# What is being asked
In the entries below, count the lines that include the word "remark" and reply with the number alone.
━━━━━━━━━━━━━━━━━━━━━━━━━━━━━━
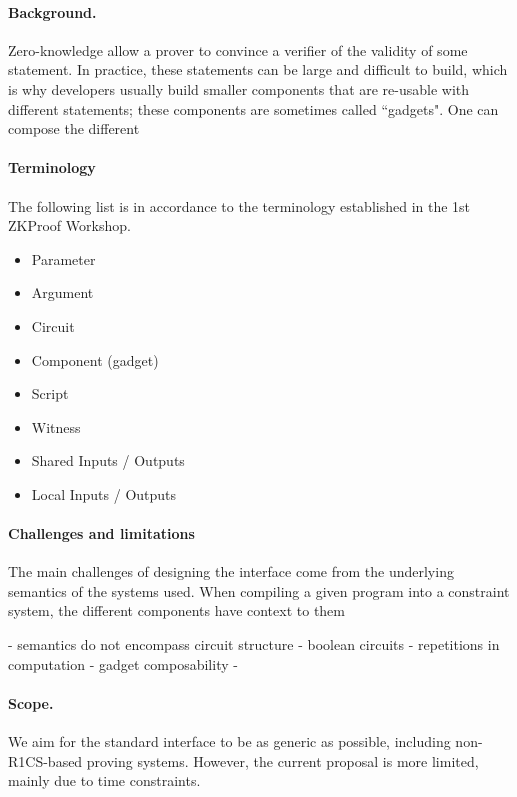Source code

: \documentclass[a4paper,11pt]{article}
\begin{document}
		\paragraph{Background.} Zero-knowledge allow a prover to convince a verifier of the validity of some statement. In practice, these statements can be large and difficult to build, which is why developers usually build smaller components that are re-usable with different statements; these components are sometimes called ``gadgets". One can compose the different 
		
		
		\paragraph{Terminology}
		The following list is in accordance to the terminology established in the 1st ZKProof Workshop.
		
		\begin{itemize}
			\item Parameter
			\item Argument
			\item Circuit
			\item Component (gadget)
			\item Script
			\item Witness
			\item Shared Inputs / Outputs
			\item Local Inputs / Outputs
			
		\end{itemize}
		
		
		\paragraph{Challenges and limitations}
		
		The main challenges of designing the interface come from the underlying semantics of the systems used. When compiling a given program into a constraint system, the different components have context to them
		
		- semantics do not encompass circuit structure
			- boolean circuits
			- repetitions in computation
		- gadget composability
		- 
		
		\paragraph{Scope.} We aim for the standard interface to be as generic as possible, including non-R1CS-based proving systems. However, the current proposal is more limited, mainly due to time constraints.
		
\end{document}
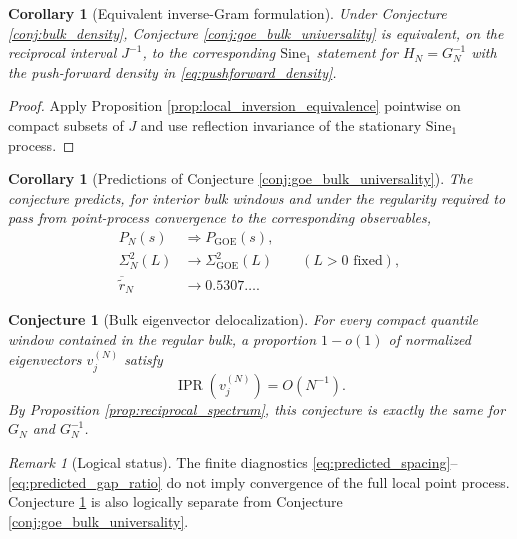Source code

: \documentclass[11pt]{amsart}
\numberwithin{equation}{section}
\theoremstyle{plain}
\newtheorem{corollary}[theorem]{Corollary}
\newtheorem{conjecture}[theorem]{Conjecture}
\theoremstyle{definition}
\theoremstyle{remark}
\newtheorem{remark}[theorem]{Remark}
\newcommand{\IPR}{\operatorname{IPR}}
\newcommand{\GOE}{\mathrm{GOE}}
\begin{document}
\begin{corollary}[Equivalent inverse-Gram formulation]
\label{cor:inverse_goe_equivalence}
Under Conjecture \ref{conj:bulk_density}, Conjecture \ref{conj:goe_bulk_universality} is equivalent, on the reciprocal interval $J^{-1}$, to the corresponding $\mathrm{Sine}_1$ statement for $H_N=G_N^{-1}$ with the push-forward density in \eqref{eq:pushforward_density}.
\end{corollary}

\begin{proof}
Apply Proposition \ref{prop:local_inversion_equivalence} pointwise on compact subsets of $J$ and use reflection invariance of the stationary $\mathrm{Sine}_1$ process.
\end{proof}

\begin{corollary}[Predictions of Conjecture \ref{conj:goe_bulk_universality}]
\label{cor:goe_predictions}
The conjecture predicts, for interior bulk windows and under the regularity required to pass from point-process convergence to the corresponding observables,
\begin{align}
P_N(s)&\Longrightarrow P_{\GOE}(s),
\label{eq:predicted_spacing}\\
\Sigma_N^2(L)&\longrightarrow\Sigma_{\GOE}^2(L)
\qquad(L>0\text{ fixed}),
\label{eq:predicted_number_variance}\\
\overline{\widetilde r}_N&\longrightarrow0.5307\ldots.
\label{eq:predicted_gap_ratio}
\end{align}
\end{corollary}

\begin{conjecture}[Bulk eigenvector delocalization]
\label{conj:bulk_delocalization}
For every compact quantile window contained in the regular bulk, a proportion $1-o(1)$ of normalized eigenvectors $v_j^{(N)}$ satisfy
\begin{equation}
\IPR\!\left(v_j^{(N)}\right)=O(N^{-1}).
\label{eq:ipr_conjecture}
\end{equation}
By Proposition \ref{prop:reciprocal_spectrum}, this conjecture is exactly the same for $G_N$ and $G_N^{-1}$.
\end{conjecture}

\begin{remark}[Logical status]
\label{rem:not_equivalent_diagnostics}
The finite diagnostics \eqref{eq:predicted_spacing}--\eqref{eq:predicted_gap_ratio} do not imply convergence of the full local point process.  Conjecture \ref{conj:bulk_delocalization} is also logically separate from Conjecture \ref{conj:goe_bulk_universality}.
\end{remark}
\end{document}
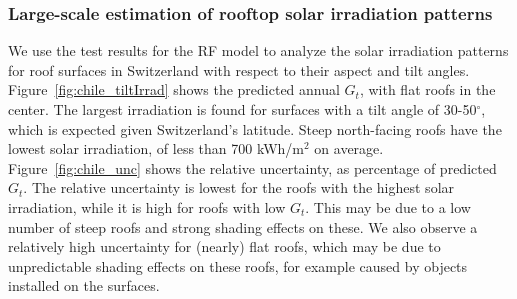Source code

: \subsubsection{Large-scale estimation of rooftop solar irradiation patterns}

We use the test results for the RF model to analyze the solar irradiation patterns for roof surfaces in Switzerland with respect to their aspect and tilt angles. Figure~\ref{fig:chile_tiltIrrad} shows the predicted annual $G_t$, with flat roofs in the center. The largest irradiation is found for surfaces with a tilt angle of 30-50$^\circ$, which is expected given Switzerland’s latitude. Steep north-facing roofs have the lowest solar irradiation, of less than 700 kWh/m$^2$ on average. Figure~\ref{fig:chile_unc} shows the relative uncertainty, as percentage of predicted $G_t$. The relative uncertainty is lowest for the roofs with the highest solar irradiation, while it is high for roofs with low $G_t$. This may be due to a low number of steep roofs and strong shading effects on these. We also observe a relatively high uncertainty for (nearly) flat roofs, which may be due to unpredictable shading effects on these roofs, for example caused by objects installed on the surfaces.


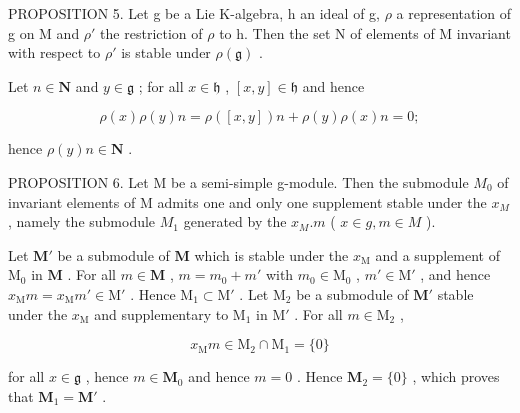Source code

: PROPOSITION 5. Let g be a Lie K-algebra, h an ideal of g, \(\rho\) a representation of g on M and \(\rho'\) the restriction of \(\rho\) to h. Then the set N of elements of M invariant with respect to \(\rho'\) is stable under \(\rho(\mathfrak{g})\) .

Let \(n\in \mathbf{N}\) and \(y\in \mathfrak{g}\) ; for all \(x\in \mathfrak{h}\) , \([x,y]\in \mathfrak{h}\) and hence

\[
\rho (x) \rho (y) n = \rho ([ x, y ]) n + \rho (y) \rho (x) n = 0;
\]

hence \(\rho(y)n\in\mathbf{N}\) .

PROPOSITION 6. Let M be a semi-simple g-module. Then the submodule \(M_{0}\) of invariant elements of M admits one and only one supplement stable under the \(x_{M}\) , namely the submodule \(M_{1}\) generated by the \(x_{M}.m\) ( \(x \in g, m \in M\) ).

Let \(\mathbf{M}'\) be a submodule of \(\mathbf{M}\) which is stable under the \(x_{\mathrm{M}}\) and a supplement of \(\mathrm{M}_0\) in \(\mathbf{M}\) . For all \(m \in \mathbf{M}\) , \(m = m_0 + m'\) with \(m_0 \in \mathrm{M}_0\) , \(m' \in \mathrm{M}'\) , and hence \(x_{\mathrm{M}}m = x_{\mathrm{M}}m' \in \mathrm{M}'\) . Hence \(\mathrm{M}_1 \subset \mathrm{M}'\) . Let \(\mathrm{M}_2\) be a submodule of \(\mathbf{M}'\) stable under the \(x_{\mathrm{M}}\) and supplementary to \(\mathrm{M}_1\) in \(\mathrm{M}'\) . For all \(m \in \mathrm{M}_2\) ,

\[
x _ {\mathrm{M}} m \in \mathrm{M} _ {2} \cap \mathrm{M} _ {1} = \{0 \}
\]

for all \(x \in \mathfrak{g}\) , hence \(m \in \mathbf{M}_0\) and hence \(m = 0\) . Hence \(\mathbf{M}_2 = \{0\}\) , which proves that \(\mathbf{M}_1 = \mathbf{M}'\) .

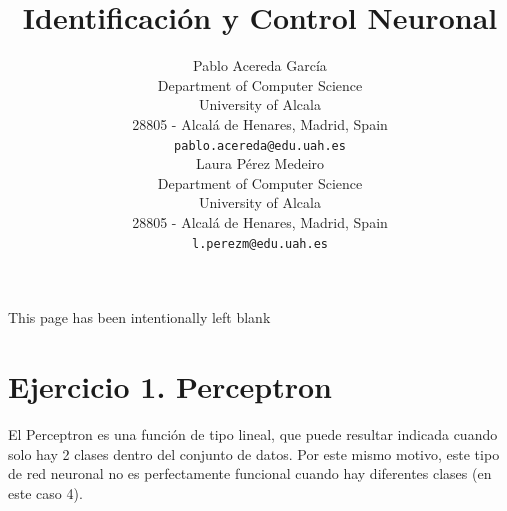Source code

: \documentclass{article}
\title{Identificación y Control Neuronal}
\author{
  Pablo Acereda García\\
  Department of Computer Science\\
  University of Alcala\\
  28805 - Alcalá de Henares, Madrid, Spain \\
  \texttt{pablo.acereda@edu.uah.es} \\
   \And
  Laura Pérez Medeiro\\
  Department of Computer Science\\
  University of Alcala\\
  28805 - Alcalá de Henares, Madrid, Spain \\
  \texttt{l.perezm@edu.uah.es} \\
}
\begin{document}
\maketitle

\newpage
\vspace*{\fill}
 \begin{center}
This page has been intentionally left blank
 \end{center}
\vspace*{\fill}
\newpage

\tableofcontents

\newpage

\section{Ejercicio 1. Perceptron}

El Perceptron es una función de tipo lineal, que puede resultar indicada cuando
solo hay 2 clases dentro del conjunto de datos. Por este mismo motivo, este tipo
de red neuronal no es perfectamente funcional cuando hay diferentes clases (en
este caso 4).
\end{document}
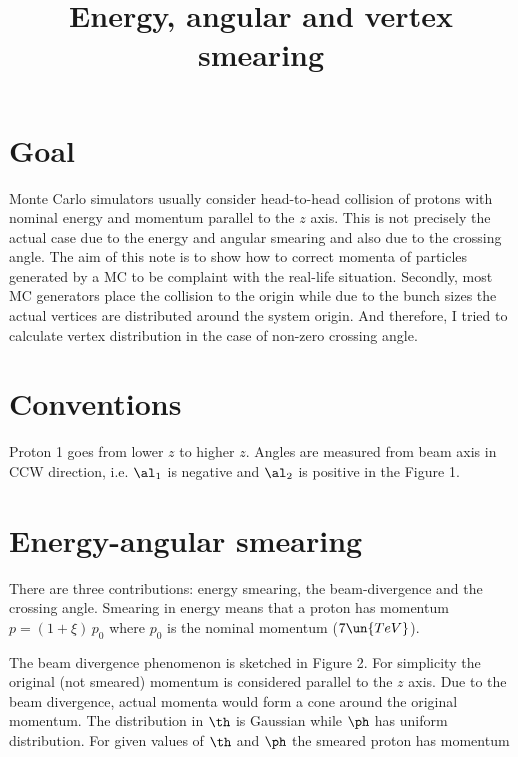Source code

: 



\Reftrue




\BeginText

\title{Energy, angular and vertex smearing}

\section{Goal}
Monte Carlo simulators usually consider head-to-head collision of protons with nominal energy and momentum parallel to the $z$ axis. This is not precisely the actual case due to the energy and angular smearing and also due to the crossing angle. The aim of this note is to show how to correct momenta of particles generated by a MC to be complaint with the real-life situation. Secondly, most MC generators place the collision to the origin while due to the bunch sizes the actual vertices are distributed around the system origin. And therefore, I tried to calculate vertex distribution in the case of non-zero crossing angle.

\section{Conventions}

Proton 1 goes from lower $z$ to higher $z$. Angles are measured from beam axis in CCW direction, i.e. $\al_1$ is negative and $\al_2$ is positive in the Figure 1.


\section{Energy-angular smearing}
There are three contributions: energy smearing, the beam-divergence and the crossing angle. Smearing in energy means that a proton has momentum $p = (1 + \xi)\, p_0$ where $p_0$ is the nominal momentum ($7\un{TeV}$).


The beam divergence phenomenon is sketched in Figure 2. For simplicity the original (not smeared) momentum is considered parallel to the $z$ axis. Due to the beam divergence, actual momenta would form a cone around the original momentum. The distribution in $\th$ is Gaussian while $\ph$ has uniform distribution. For given values of $\th$ and $\ph$ the smeared proton has momentum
━━━━━━━━━━━━━━━━━━━━━━━━━━━━━━
# Solution
4